_TASK TO COMPLETE_: Wherever a line below holds the word "currently", copy that line.

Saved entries
____
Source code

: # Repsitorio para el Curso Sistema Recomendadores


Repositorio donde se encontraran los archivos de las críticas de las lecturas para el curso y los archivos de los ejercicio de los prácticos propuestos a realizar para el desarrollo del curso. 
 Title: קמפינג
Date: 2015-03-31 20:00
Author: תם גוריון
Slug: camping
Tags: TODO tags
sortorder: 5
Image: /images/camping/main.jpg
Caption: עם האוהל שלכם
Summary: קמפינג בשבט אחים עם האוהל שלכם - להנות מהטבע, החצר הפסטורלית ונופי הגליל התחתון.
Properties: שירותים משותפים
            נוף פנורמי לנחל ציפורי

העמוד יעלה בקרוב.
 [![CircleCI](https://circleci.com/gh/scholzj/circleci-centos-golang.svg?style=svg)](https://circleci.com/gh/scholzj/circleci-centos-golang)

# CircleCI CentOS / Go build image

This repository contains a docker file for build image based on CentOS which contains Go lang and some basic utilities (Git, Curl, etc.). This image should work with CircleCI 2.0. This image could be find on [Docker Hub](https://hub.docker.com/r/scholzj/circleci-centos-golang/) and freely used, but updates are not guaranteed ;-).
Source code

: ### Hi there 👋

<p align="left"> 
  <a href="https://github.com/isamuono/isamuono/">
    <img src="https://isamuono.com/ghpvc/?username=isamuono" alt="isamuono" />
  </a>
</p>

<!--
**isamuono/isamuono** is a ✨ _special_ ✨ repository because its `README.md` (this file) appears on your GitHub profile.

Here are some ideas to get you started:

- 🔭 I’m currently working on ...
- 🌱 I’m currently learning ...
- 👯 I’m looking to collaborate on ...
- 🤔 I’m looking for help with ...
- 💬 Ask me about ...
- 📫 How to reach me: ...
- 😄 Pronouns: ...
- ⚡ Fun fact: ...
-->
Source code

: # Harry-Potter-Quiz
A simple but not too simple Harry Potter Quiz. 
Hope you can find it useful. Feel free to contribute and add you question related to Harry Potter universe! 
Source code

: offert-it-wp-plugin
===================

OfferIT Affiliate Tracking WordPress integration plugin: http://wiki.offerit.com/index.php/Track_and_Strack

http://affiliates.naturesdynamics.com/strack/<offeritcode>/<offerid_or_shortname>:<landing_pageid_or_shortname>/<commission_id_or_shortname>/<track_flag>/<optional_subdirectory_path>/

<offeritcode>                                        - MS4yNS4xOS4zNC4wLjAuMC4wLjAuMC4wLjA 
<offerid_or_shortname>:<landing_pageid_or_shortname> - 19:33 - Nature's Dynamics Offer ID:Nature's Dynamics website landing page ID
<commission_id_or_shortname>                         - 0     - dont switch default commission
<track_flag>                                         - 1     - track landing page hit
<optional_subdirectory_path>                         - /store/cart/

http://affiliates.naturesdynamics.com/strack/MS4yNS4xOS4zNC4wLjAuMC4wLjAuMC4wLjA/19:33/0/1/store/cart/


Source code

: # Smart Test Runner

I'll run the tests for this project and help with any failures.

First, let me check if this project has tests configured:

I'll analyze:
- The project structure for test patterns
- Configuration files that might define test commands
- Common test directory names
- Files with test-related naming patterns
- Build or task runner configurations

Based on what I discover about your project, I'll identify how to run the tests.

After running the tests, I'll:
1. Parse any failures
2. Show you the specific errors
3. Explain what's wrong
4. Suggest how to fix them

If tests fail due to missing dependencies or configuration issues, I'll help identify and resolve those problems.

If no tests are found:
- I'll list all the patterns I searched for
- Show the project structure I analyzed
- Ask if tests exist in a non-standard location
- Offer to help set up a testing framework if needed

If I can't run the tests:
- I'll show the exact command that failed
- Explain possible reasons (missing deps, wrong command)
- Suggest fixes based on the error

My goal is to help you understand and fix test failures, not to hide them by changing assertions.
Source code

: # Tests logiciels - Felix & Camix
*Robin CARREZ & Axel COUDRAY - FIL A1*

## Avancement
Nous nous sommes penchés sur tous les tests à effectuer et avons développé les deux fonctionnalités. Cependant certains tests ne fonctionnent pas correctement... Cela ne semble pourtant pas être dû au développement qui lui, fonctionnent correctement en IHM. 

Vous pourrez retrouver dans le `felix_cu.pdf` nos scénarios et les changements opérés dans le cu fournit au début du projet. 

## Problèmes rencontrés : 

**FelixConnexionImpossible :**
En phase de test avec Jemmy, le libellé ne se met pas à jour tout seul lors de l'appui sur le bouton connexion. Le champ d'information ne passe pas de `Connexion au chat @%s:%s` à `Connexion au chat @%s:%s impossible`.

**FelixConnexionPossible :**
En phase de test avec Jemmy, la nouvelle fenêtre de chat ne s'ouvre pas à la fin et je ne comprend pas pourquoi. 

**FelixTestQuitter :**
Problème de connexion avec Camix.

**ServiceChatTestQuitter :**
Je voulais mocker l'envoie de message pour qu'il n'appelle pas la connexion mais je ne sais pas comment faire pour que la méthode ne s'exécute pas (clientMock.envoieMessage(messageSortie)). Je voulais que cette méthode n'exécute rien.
____
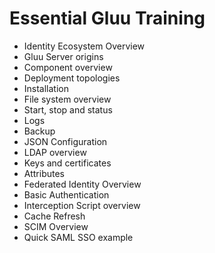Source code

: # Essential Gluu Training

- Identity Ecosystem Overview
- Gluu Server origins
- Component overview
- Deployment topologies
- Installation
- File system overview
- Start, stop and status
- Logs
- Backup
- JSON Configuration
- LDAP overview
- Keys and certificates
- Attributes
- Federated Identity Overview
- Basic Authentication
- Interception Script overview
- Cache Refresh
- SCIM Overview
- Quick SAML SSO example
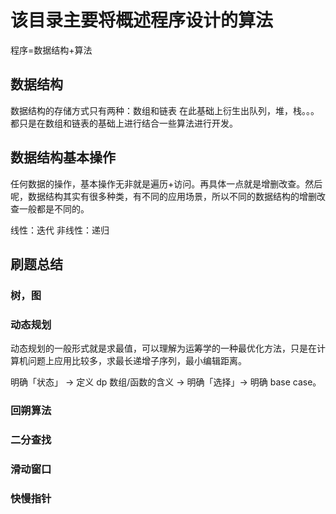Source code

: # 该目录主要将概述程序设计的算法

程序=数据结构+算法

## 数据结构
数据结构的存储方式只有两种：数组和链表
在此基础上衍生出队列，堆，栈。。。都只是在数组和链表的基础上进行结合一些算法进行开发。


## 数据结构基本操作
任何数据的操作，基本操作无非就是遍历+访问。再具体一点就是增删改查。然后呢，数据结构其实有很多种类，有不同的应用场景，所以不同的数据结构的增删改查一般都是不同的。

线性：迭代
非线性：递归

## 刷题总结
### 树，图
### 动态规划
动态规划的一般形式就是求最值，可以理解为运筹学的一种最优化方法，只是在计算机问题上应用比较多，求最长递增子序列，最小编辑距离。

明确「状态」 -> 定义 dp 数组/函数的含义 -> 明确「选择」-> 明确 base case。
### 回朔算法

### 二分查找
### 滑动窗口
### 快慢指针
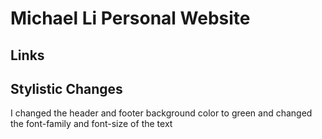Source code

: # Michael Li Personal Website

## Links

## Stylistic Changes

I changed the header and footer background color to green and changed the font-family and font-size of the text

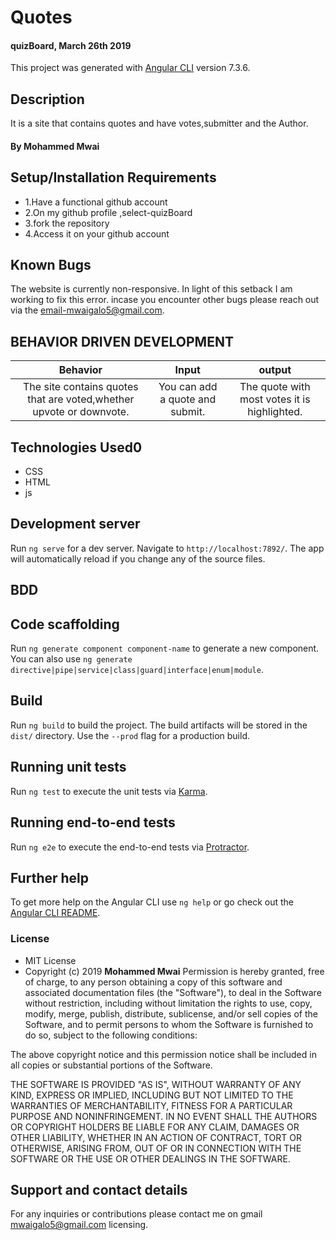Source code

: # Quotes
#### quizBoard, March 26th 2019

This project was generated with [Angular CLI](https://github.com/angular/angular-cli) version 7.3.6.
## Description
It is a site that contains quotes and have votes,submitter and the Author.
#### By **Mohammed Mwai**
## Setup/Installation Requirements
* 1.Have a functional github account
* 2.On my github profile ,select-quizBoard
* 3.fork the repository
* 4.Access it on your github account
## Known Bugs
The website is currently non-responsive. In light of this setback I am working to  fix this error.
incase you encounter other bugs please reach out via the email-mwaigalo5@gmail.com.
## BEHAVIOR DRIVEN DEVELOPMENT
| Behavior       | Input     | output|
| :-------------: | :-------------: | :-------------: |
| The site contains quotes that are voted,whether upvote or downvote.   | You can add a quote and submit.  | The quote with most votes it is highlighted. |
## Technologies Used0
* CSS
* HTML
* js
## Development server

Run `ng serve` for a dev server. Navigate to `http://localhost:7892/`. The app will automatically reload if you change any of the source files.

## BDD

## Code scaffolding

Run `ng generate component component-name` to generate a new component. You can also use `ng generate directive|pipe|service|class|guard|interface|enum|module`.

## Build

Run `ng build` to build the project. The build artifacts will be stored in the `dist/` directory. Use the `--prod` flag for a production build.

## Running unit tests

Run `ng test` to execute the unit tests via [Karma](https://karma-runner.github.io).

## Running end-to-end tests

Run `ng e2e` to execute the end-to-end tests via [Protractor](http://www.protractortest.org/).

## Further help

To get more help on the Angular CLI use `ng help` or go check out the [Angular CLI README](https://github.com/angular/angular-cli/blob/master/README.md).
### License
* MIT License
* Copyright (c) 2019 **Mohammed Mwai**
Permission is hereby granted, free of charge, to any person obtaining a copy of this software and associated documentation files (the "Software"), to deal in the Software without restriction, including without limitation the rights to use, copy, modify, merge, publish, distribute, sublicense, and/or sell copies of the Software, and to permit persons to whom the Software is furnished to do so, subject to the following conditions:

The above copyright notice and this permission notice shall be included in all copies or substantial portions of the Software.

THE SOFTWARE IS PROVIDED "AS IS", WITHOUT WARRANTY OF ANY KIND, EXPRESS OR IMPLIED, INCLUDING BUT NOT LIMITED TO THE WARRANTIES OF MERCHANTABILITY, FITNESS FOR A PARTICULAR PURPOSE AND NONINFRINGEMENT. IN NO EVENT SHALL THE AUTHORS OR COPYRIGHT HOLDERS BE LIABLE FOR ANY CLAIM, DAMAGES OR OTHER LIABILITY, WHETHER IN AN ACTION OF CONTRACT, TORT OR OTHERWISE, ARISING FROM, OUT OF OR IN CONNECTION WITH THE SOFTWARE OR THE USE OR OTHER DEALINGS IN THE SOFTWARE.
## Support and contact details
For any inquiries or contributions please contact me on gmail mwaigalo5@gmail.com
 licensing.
____
_OUTPUT FOR THIS TASK_:
- 🔭 I’m currently working on ...
- 🌱 I’m currently learning ...
The website is currently non-responsive. In light of this setback I am working to  fix this error.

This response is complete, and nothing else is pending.